• Dataset entries

=-=-=

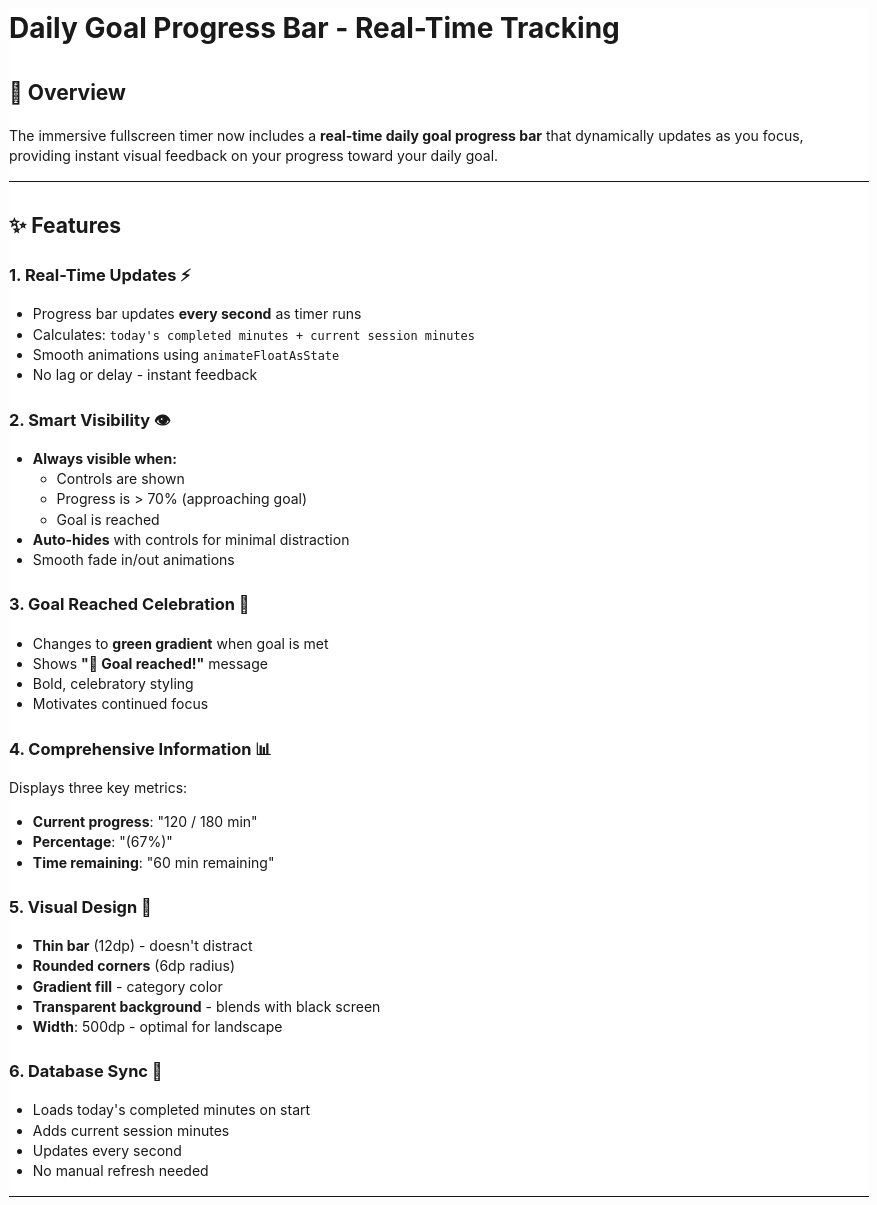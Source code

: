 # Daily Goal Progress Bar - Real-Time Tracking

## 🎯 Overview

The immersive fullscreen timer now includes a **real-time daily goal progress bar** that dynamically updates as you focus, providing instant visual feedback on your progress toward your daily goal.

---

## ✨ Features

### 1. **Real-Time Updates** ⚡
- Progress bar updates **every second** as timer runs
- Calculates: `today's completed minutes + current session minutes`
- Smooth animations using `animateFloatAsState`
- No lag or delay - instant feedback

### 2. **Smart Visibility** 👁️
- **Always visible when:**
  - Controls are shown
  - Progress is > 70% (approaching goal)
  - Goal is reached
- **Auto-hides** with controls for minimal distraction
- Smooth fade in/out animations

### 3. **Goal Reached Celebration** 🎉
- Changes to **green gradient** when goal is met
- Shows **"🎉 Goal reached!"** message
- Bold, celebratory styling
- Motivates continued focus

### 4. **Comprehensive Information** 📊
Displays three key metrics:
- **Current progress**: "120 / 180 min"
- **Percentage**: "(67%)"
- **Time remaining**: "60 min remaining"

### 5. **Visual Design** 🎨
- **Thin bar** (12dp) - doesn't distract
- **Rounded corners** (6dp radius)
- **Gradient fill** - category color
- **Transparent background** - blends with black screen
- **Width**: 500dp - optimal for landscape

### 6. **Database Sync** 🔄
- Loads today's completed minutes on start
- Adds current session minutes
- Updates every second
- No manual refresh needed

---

=-=-=

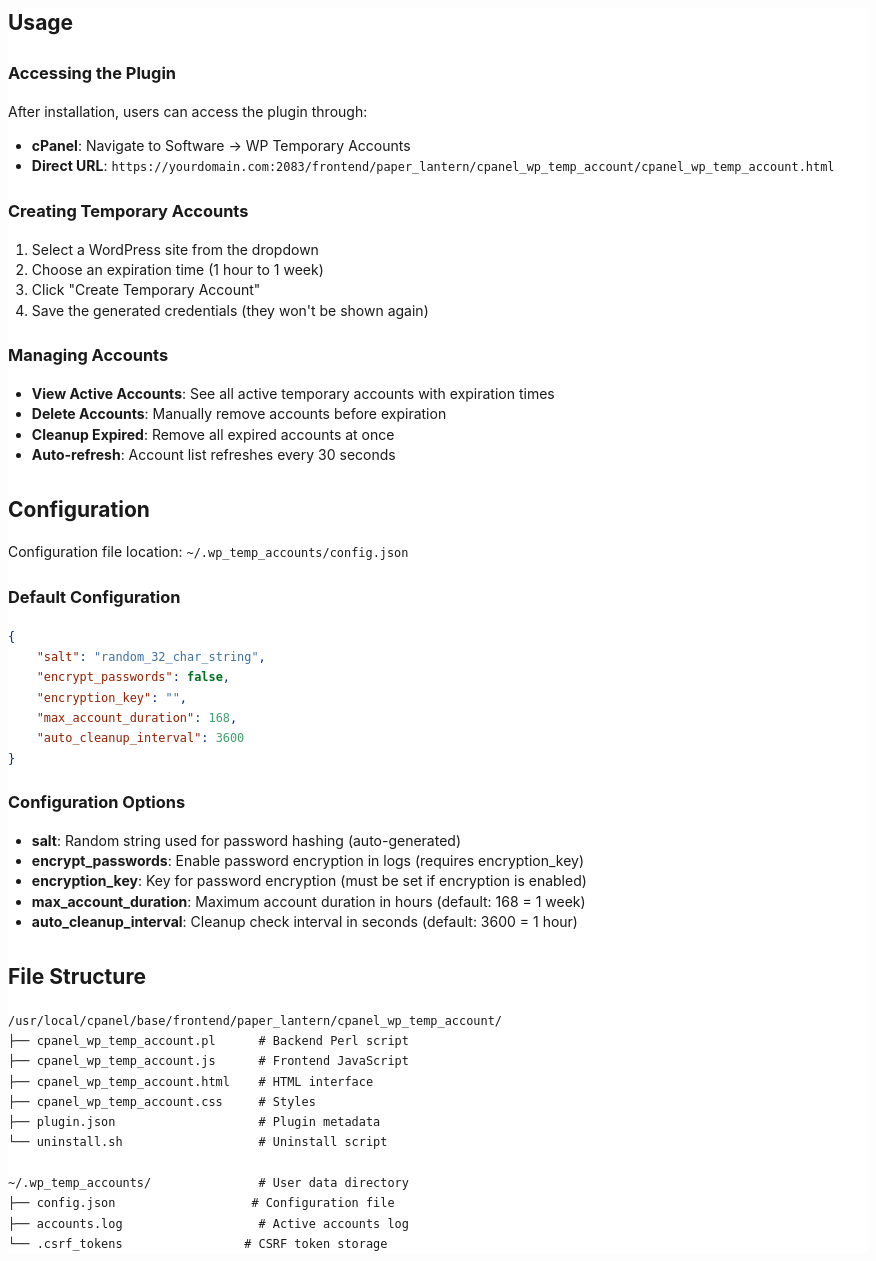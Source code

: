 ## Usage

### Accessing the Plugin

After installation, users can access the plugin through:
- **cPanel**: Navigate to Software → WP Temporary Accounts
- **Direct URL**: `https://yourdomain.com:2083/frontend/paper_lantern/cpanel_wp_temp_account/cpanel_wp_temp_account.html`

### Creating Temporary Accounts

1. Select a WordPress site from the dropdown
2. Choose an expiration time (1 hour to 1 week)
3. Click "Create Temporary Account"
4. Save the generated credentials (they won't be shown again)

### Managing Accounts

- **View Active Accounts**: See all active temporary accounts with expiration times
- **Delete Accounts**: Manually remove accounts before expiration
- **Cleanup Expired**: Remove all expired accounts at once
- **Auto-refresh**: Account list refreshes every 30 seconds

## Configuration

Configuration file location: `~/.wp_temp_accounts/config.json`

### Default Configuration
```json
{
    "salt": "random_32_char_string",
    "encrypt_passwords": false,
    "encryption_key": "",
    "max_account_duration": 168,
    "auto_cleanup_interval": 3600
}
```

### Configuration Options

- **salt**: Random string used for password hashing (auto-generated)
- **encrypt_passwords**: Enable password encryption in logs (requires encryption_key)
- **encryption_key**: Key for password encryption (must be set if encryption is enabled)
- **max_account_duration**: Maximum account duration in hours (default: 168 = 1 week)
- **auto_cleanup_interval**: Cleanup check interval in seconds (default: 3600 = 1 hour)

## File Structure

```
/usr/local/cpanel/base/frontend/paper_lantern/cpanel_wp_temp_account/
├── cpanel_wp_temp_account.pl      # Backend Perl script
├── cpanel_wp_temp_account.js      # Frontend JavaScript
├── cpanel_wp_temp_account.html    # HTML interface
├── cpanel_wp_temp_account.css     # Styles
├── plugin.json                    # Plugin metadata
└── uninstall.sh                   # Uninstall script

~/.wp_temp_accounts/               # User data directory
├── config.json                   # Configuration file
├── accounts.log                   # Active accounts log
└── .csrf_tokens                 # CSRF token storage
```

=-=-=

• What the exercise asks
Of the lines above, output exactly those from the line bearing "- Real-Time Tracking" through the line bearing "- Motivates continued focus", inclusive.

• Response below
: # Daily Goal Progress Bar - Real-Time Tracking

## 🎯 Overview

The immersive fullscreen timer now includes a **real-time daily goal progress bar** that dynamically updates as you focus, providing instant visual feedback on your progress toward your daily goal.

---

## ✨ Features

### 1. **Real-Time Updates** ⚡
- Progress bar updates **every second** as timer runs
- Calculates: `today's completed minutes + current session minutes`
- Smooth animations using `animateFloatAsState`
- No lag or delay - instant feedback

### 2. **Smart Visibility** 👁️
- **Always visible when:**
  - Controls are shown
  - Progress is > 70% (approaching goal)
  - Goal is reached
- **Auto-hides** with controls for minimal distraction
- Smooth fade in/out animations

### 3. **Goal Reached Celebration** 🎉
- Changes to **green gradient** when goal is met
- Shows **"🎉 Goal reached!"** message
- Bold, celebratory styling
- Motivates continued focus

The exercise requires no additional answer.